Quantum annealing in capacitively-coupled Kerr parametric oscillators using frequency-chirped drives

A network of Kerr Parametric Oscillators (KPOs) can act as a quantum annealer whose Ising Hamiltonian can be controlled via one-photon drives and couplings of KPOs [1]. We experimentally study simultaneous parametric oscillations in a system composed of two capacitively-coupled KPOs using one-photon and two-photon drives with frequency chirping. We examine quantum adiabatic dynamics of the system especially focusing on an effect of chirped one-photon and two-photon drives on efficiency of quantum annealing.
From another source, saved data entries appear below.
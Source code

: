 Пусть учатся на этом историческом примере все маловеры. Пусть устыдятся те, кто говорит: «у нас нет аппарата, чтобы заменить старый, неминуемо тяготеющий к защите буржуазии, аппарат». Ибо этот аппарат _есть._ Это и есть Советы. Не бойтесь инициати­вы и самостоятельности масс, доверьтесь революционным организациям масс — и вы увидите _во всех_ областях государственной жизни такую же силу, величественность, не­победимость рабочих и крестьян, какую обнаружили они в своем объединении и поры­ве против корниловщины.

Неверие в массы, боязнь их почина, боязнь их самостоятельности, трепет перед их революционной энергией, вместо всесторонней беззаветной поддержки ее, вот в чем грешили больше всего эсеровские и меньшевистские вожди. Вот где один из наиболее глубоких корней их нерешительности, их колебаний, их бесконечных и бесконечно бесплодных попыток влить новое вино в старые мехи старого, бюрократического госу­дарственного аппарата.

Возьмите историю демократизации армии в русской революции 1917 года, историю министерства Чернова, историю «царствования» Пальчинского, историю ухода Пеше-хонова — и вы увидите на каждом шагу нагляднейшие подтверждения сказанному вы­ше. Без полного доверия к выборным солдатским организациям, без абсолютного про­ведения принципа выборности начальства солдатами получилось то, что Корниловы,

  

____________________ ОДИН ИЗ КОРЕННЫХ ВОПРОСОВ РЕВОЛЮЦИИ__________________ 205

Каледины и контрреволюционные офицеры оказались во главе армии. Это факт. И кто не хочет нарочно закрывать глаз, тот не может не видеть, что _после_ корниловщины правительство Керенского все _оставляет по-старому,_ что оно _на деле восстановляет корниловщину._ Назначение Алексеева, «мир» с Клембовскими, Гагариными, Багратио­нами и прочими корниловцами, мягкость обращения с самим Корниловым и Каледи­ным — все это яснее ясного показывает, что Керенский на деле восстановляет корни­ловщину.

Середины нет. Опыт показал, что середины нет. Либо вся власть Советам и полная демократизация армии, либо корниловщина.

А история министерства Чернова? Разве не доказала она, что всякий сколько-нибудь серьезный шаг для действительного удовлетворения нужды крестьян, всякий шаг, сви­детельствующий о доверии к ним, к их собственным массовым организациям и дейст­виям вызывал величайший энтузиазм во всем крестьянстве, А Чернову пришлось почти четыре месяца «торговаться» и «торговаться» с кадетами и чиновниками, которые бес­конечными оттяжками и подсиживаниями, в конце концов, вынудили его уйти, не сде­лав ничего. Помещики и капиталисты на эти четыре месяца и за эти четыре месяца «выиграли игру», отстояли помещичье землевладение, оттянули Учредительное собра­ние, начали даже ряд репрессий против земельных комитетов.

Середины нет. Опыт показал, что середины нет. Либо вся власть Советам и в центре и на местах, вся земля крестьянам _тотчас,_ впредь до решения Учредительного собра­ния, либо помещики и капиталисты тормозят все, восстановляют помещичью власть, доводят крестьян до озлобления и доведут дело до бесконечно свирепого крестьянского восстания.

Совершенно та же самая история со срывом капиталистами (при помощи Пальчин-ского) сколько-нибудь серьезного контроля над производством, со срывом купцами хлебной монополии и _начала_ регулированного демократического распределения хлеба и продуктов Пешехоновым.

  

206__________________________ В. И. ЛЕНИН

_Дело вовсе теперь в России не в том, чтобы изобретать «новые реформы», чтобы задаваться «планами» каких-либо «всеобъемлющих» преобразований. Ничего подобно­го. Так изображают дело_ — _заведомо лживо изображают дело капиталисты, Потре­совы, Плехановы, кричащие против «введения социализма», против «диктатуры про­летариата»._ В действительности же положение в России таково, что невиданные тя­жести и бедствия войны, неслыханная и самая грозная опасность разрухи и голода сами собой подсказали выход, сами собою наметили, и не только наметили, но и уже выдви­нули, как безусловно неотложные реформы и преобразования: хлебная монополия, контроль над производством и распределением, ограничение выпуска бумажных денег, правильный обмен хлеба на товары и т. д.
The oscillation frequency is negatively detuned from the resonance frequency at the start of the parametric modulation to enable the adiabatic evolution from the initial (vacuum) state and then chirped toward the resonance frequency as we increase the parametric modulation to reach the final state with the lowest Ising energy. We demonstrate controls of the Ising Hamiltonian and show that chirped drives can enhance the efficiency of quantum annealing compared to our previous method without chirping [2, 3]. The present result demonstrates the effectiveness of chirping in a quantum annealer made of a network of KPOs.

[1] H. Goto, Sci. Rep. 6, 21686 (2016).

[2] T. Yamaji et al., Phys. Rev. A 105, 023519 (2022).

[3] T. Yamaji et al., Phys. Rev. Applied 20, 014057 (2023).